Many probate disputes can be resolved using alternative dispute resolution or “ADR.” You can use ADR to resolve:

  • Estate distribution cases with many parties
  • Will contests
  • Trust disputes
  • Conservatorship conflicts
  • The relevant local rule is Division IV, Probate Dept., 4.1 (D)

ADR is usually faster, cheaper and less stressful than taking a case to trial. ADR also lets you resolve your disputes in a more private environment.

The Multi-Option ADR Project (“MAP”) has prepared this Probate ADR Panelist List of mediators, arbitrators and neutral evaluators to help you with your case. The list gives you contact information and hourly fees for each panelist. A list of all probate panelists by area of subject matter expertise is also available.

You and the other parties can use this list to select an experienced, trained ADR neutral. After you and the other parties chose an ADR neutral then you schedule a session directly with the neutral’s office. Please tell your ADR neutral this is a San Mateo County MAP referral.

You can also choose an ADR neutral who is not on this list as long as all the parties agree to the same person.

You and the other parties will pay the costs and fees for ADR directly to the neutral. Usually, the parties split the fees.

If you don’t have enough money to pay the fees, ask the ADR Program Coordinator if you are eligible for financial aid through the MAP program. If you want financial aid, you must apply first – before you select your ADR Provider.

After selecting your ADR provider, you have 21 days to fill out and file the Probate Stipulation and Order To ADR form. This lets the court know about the ADR provider you selected and the date of your first session.

Within 10 days of completing ADR, you and your lawyer (if you have one) must fill out a Probate Client Evaluation form and an Probate Evaluation by Attorney Form and send or fax the forms to the MAP offices.

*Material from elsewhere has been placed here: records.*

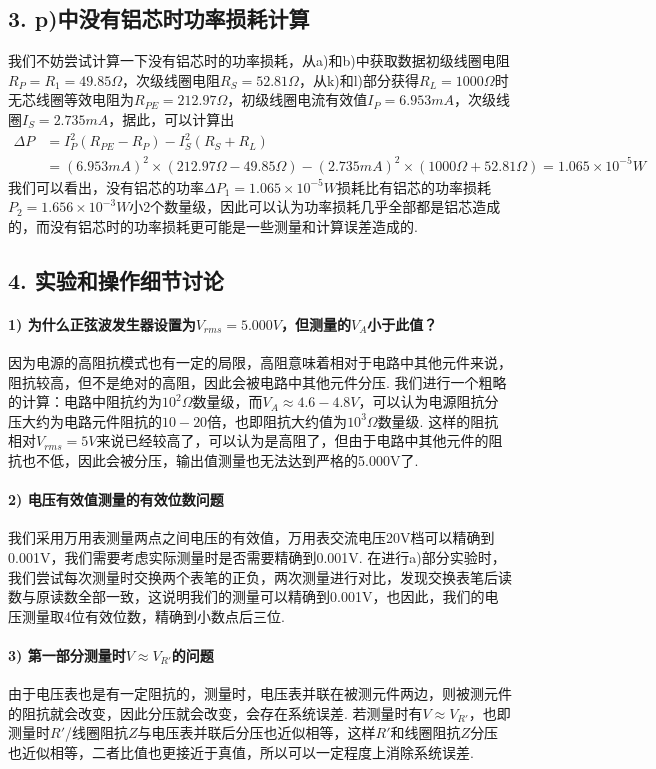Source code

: \documentclass[UTF8]{ctexart}
\begin{document}
\subsection*{3. p)中没有铝芯时功率损耗计算}
我们不妨尝试计算一下没有铝芯时的功率损耗，从a)和b)中获取数据初级线圈电阻$R_P=R_1=49.85\Omega$，次级线圈电阻$R_S=52.81\Omega$，从k)和l)部分获得$R_L=1000\Omega$时无芯线圈等效电阻为$R_{PE}=212.97\Omega$，初级线圈电流有效值$I_P=6.953mA$，次级线圈$I_S=2.735mA$，据此，可以计算出
$$
\begin{aligned}
    \Delta P&=I_P^2(R_{PE}-R_P)-I_S^2(R_S+R_L)\\
    &=(6.953mA)^2\times(212.97\Omega-49.85\Omega)-(2.735mA)^2\times(1000\Omega+52.81\Omega)=1.065\times 10^{-5}W
\end{aligned}
$$
我们可以看出，没有铝芯的功率$\Delta P_{1}=1.065\times 10^{-5}W$损耗比有铝芯的功率损耗$P_2=1.656\times 10^{-3}W$小2个数量级，因此可以认为功率损耗几乎全部都是铝芯造成的，而没有铝芯时的功率损耗更可能是一些测量和计算误差造成的.

\subsection*{4. 实验和操作细节讨论}
\paragraph{1) 为什么正弦波发生器设置为$V_{rms}=5.000V$，但测量的$V_A$小于此值？}
因为电源的高阻抗模式也有一定的局限，高阻意味着相对于电路中其他元件来说，阻抗较高，但不是绝对的高阻，因此会被电路中其他元件分压. 我们进行一个粗略的计算：电路中阻抗约为$10^2\Omega$数量级，而$V_A\approx 4.6-4.8V$，可以认为电源阻抗分压大约为电路元件阻抗的$10-20$倍，也即阻抗大约值为$10^3\Omega$数量级. 这样的阻抗相对$V_{rms}=5V$来说已经较高了，可以认为是高阻了，但由于电路中其他元件的阻抗也不低，因此会被分压，输出值测量也无法达到严格的5.000V了.
\paragraph{2) 电压有效值测量的有效位数问题}
我们采用万用表测量两点之间电压的有效值，万用表交流电压20V档可以精确到0.001V，我们需要考虑实际测量时是否需要精确到0.001V. 在进行a)部分实验时，我们尝试每次测量时交换两个表笔的正负，两次测量进行对比，发现交换表笔后读数与原读数全部一致，这说明我们的测量可以精确到0.001V，也因此，我们的电压测量取4位有效位数，精确到小数点后三位.

\paragraph{3) 第一部分测量时$V\approx V_{R'}$的问题}
由于电压表也是有一定阻抗的，测量时，电压表并联在被测元件两边，则被测元件的阻抗就会改变，因此分压就会改变，会存在系统误差. 若测量时有$V\approx V_{R'}$，也即测量时$R'$/线圈阻抗$Z$与电压表并联后分压也近似相等，这样$R'$和线圈阻抗$Z$分压也近似相等，二者比值也更接近于真值，所以可以一定程度上消除系统误差.
\end{document}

What if I can’t afford to pay for ADR services?

If you have little or no income, you can apply for financial aid.

How do I ask for financial aid for ADR services?

Fill out the MAP ADR Financial Aid Application. Court ADR staff will not share your information with the other parties.

What if a judge has already approved my Application for Waiver of Costs and Fees?

You do not have to fill out the Financial Aid Application. Just attach a copy of the judge’s Order regarding your Application For Waiver of Fees and Costs to your financial aid application.

How does the ADR staff decide if I qualify for financial aid?

The ADR staff uses federal poverty guidelines to decide if you qualify for financial aid. ADR staff will look at the special circumstances of each case. If your income is more than the federal poverty guidelines, the ADR Office may ask you to pay some part of the usual ADR fees on a sliding scale.

Do the other parties in the case have to help pay for my fees?

No. The other parties never have to pay more than their share of the ADR fees unless they choose to voluntarily do so.

Is there a limit to the number of ADR sessions I can get at a lower cost?

Yes. If you qualify, you can get up to 6 hours of ADR services at a lower cost.

Do I apply for financial aid before selecting a neutral?

Yes. It’s a two step process. First, you must apply and we will let you know if you qualify.

If I qualify for financial aid, how do I select a neutral?

You and the other parties select 4 names from a special panelist list that has ADR neutrals who are available for limited fee cases. After the parties select 4 possible neutrals, they submit these names to the ADR Program. The ADR Program will assign one of these panelists to be the neutral for your case and will inform you who it will be.

Do we have to use the ADR office to select our neutral?

Yes. If you qualify for financial aid, the ADR Program will choose one of the four names you select from the list. Please do not contact the neutral until the ADR office lets you know who was assigned to your case.

Do all of the panelists agree to provide lower cost services?

Yes. All of our panelists are willing to accept these cases because they believe that every one should have the right to use ADR. The ADR staff tries to distribute these cases fairly amongst the panelists.

Do we have to notify the ADR office about our ADR neutral?

Yes. After the ADR Program tells you who has been assigned to your case, you and the other parties have 14 days to file a Stipulation and Order To ADR (Civil Cases) or Probate Stipulation & Order to ADR (Probate Cases) with the court. This form tells the court not only the name of your ADR provider but also date of the scheduled ADR session.

How do we schedule with the ADR provider?

After the ADR office tells you who your neutral will be, you and the other parties must contact the ADR provider directly and set up a time for your ADR session.

Please tell the ADR provider you were referred by the San Mateo Superior Court’s Multi-Option ADR Project.